Pour une exonération des droits de mutation en cas de divorce

Ne pas enfoncer financièrement et socialement les couples qui divorcent. C’est le but d’une motion déposée par le député PCSI Frédéric Lovis le 22 juin dernier au Parlement jurassien. Il y demande une exonération fiscale des droits de mutation en cas de divorce.

Un couple marié, propriétaire d’un immeuble en commun, est appelé à procéder à son partage en pareille situation. Cela va générer une imposition qui se monte actuellement à 1,1%. Selon, Frédéric Lovis, cet impôt apparaîtra comme une double peine pour celui qui conservera le logement familial qui, en plus, pourrait être celui qui l’a financé principalement lors de son acquisition.

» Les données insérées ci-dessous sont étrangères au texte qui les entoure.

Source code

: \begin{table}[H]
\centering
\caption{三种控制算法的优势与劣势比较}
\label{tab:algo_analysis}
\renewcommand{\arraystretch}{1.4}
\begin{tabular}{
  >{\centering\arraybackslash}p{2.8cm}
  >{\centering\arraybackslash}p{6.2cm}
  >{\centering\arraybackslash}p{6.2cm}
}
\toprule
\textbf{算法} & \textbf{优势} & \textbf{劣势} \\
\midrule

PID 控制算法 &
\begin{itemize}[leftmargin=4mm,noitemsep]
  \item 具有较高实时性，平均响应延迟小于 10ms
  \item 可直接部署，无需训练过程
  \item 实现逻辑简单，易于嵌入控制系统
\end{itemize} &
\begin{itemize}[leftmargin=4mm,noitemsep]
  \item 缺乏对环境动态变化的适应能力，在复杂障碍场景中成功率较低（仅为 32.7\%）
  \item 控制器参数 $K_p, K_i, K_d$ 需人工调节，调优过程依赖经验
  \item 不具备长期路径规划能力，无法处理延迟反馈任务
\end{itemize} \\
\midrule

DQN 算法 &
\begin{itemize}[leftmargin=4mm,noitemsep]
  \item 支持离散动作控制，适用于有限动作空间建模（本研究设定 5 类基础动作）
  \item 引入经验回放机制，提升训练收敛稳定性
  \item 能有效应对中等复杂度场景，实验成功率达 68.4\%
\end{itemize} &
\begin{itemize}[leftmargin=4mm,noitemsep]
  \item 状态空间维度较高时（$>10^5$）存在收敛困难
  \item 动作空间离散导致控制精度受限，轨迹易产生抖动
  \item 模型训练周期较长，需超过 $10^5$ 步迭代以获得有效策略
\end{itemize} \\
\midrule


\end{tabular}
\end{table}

Une modification de la loi

Le texte demande donc au Gouvernement jurassien de modifier la Loi réglant les droits de mutation et les droits perçus pour la constitution de gages, dans le sens où il y aurait une exonération en cas de liquidation du régime matrimonial. Le dépositaire PCSI est conscient que cela engendrerait une perte financière pour l’Etat. Elle serait toutefois atténuée par les coûts sociaux que pourrait amener cette imposition. Ce calcul va se faire prochainement et sera développé au niveau de la motion lorsqu’elle passera devant le plénum du Parlement.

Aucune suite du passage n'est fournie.